How we test the AI models that review your charts
New AI models launch every month. Here is the benchmark we run before any of them gets near a chart — and what this week's sweep found.
New AI models launch every few weeks, and every launch comes with impressive-sounding claims. None of those claims tell you whether a model is safe to put in front of a clinician finishing a chart. So before any model powers Cortex Lens, it runs the same benchmark: de-identified real primary-care charts, carrying the original human-made coding and documentation mistakes, scored against what a careful reviewer should have flagged.
Quick Answer
- Every candidate model runs the full corpus of de-identified real charts — never demos, never cherry-picked examples.

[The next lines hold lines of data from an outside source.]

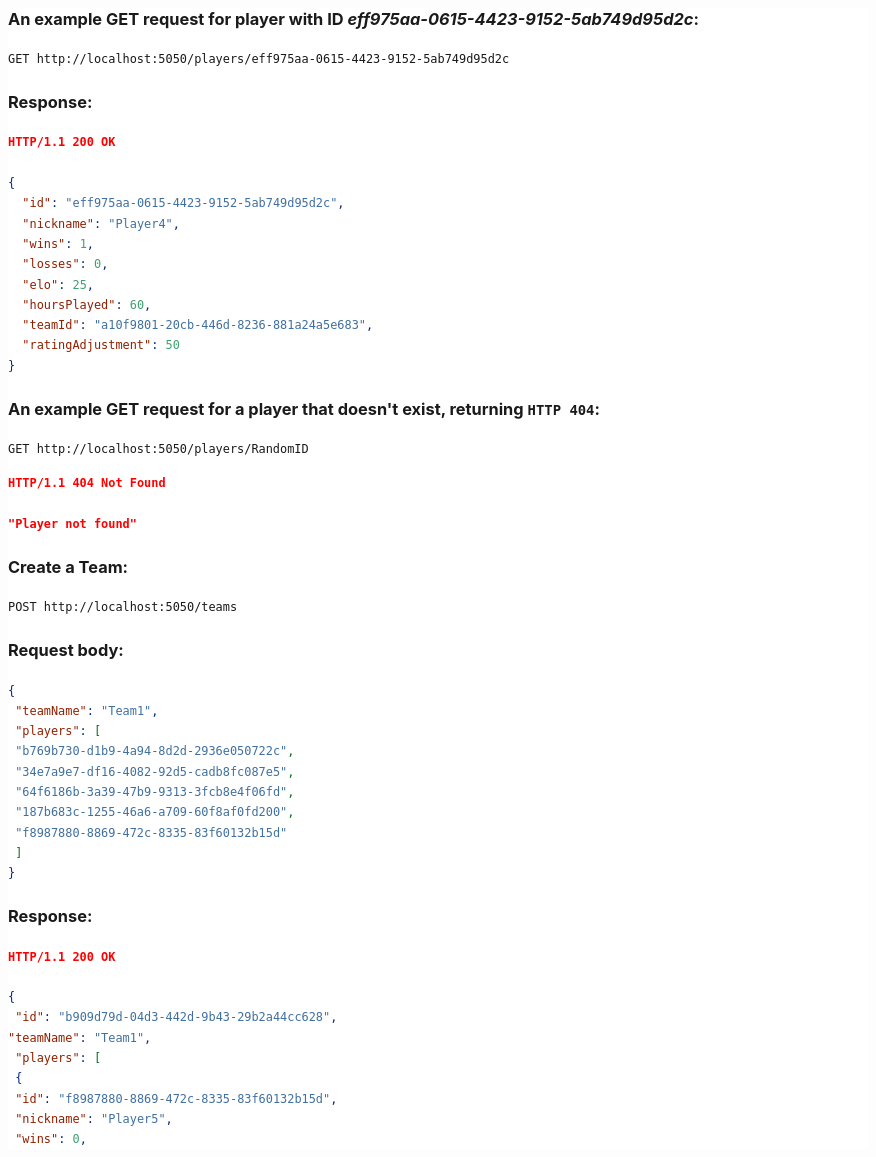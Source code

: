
 ```json
```
### An example GET request for player with ID _eff975aa-0615-4423-9152-5ab749d95d2c_:
```http request
GET http://localhost:5050/players/eff975aa-0615-4423-9152-5ab749d95d2c
```
### Response:
```json
HTTP/1.1 200 OK
        
{
  "id": "eff975aa-0615-4423-9152-5ab749d95d2c",
  "nickname": "Player4",
  "wins": 1,
  "losses": 0,
  "elo": 25,
  "hoursPlayed": 60,
  "teamId": "a10f9801-20cb-446d-8236-881a24a5e683",
  "ratingAdjustment": 50
}
```

### An example GET request for a player that doesn't exist, returning `HTTP 404`:
```http request
GET http://localhost:5050/players/RandomID
```
```json
HTTP/1.1 404 Not Found

"Player not found"
```
### Create a Team:
```http request
POST http://localhost:5050/teams
```
### Request body:
```json
{
 "teamName": "Team1",
 "players": [
 "b769b730-d1b9-4a94-8d2d-2936e050722c",
 "34e7a9e7-df16-4082-92d5-cadb8fc087e5",
 "64f6186b-3a39-47b9-9313-3fcb8e4f06fd",
 "187b683c-1255-46a6-a709-60f8af0fd200",
 "f8987880-8869-472c-8335-83f60132b15d"
 ]
}

```
### Response:
```json
HTTP/1.1 200 OK
        
{
 "id": "b909d79d-04d3-442d-9b43-29b2a44cc628",
"teamName": "Team1",
 "players": [
 {
 "id": "f8987880-8869-472c-8335-83f60132b15d",
 "nickname": "Player5",
 "wins": 0,
```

- We score precision first. A wrong flag interrupts a clinician and burns trust; a missed issue in an optional review tool does not.
- Every published number carries a confidence interval. Small corpus, honest error bars.
- Results are public at cortexcharts.com/benchmarks, including cost and speed — the numbers vendors usually leave out.
Why precision comes first
A chart-review overlay earns attention it doesn't own. Every flag pulls the clinician's eyes away from the patient chart they are trying to close. If the flag is right, that interruption paid for itself. If it is wrong, the tool just taught the clinician to ignore it.
That is why our headline metrics weight false positives as worse than false negatives. Alongside overall accuracy, we publish a trust-weighted score in which precision counts double. A model that flags less but is right more will beat a chattier model on that score — deliberately.
What this week's sweep found
Anthropic released Claude Sonnet 5 this week, and it went through the same benchmark as every other candidate — running the exact configuration Cortex uses in production. Two results stood out:
- When it flagged something, it was right far more often than the model reviewing charts today — its precision came in well above any previous model we have run through this pipeline.
- It also scored higher on overall accuracy, so the extra caution did not come at the cost of missing what matters.
It still is not in production. A promotion is a separate decision from a benchmark win: the candidate has to hold up across repeated runs, clear a precision floor, and make sense on speed and cost. That validation is underway. The full leaderboard, methodology, and caveats are on the benchmarks page.
Why publish any of this
Most clinical AI vendors ask you to trust a demo. We would rather show the eval: real charts, a named independent judge model, published error bars, and the weakest charts listed right next to the averages. If the numbers move — up or down — the page moves with them.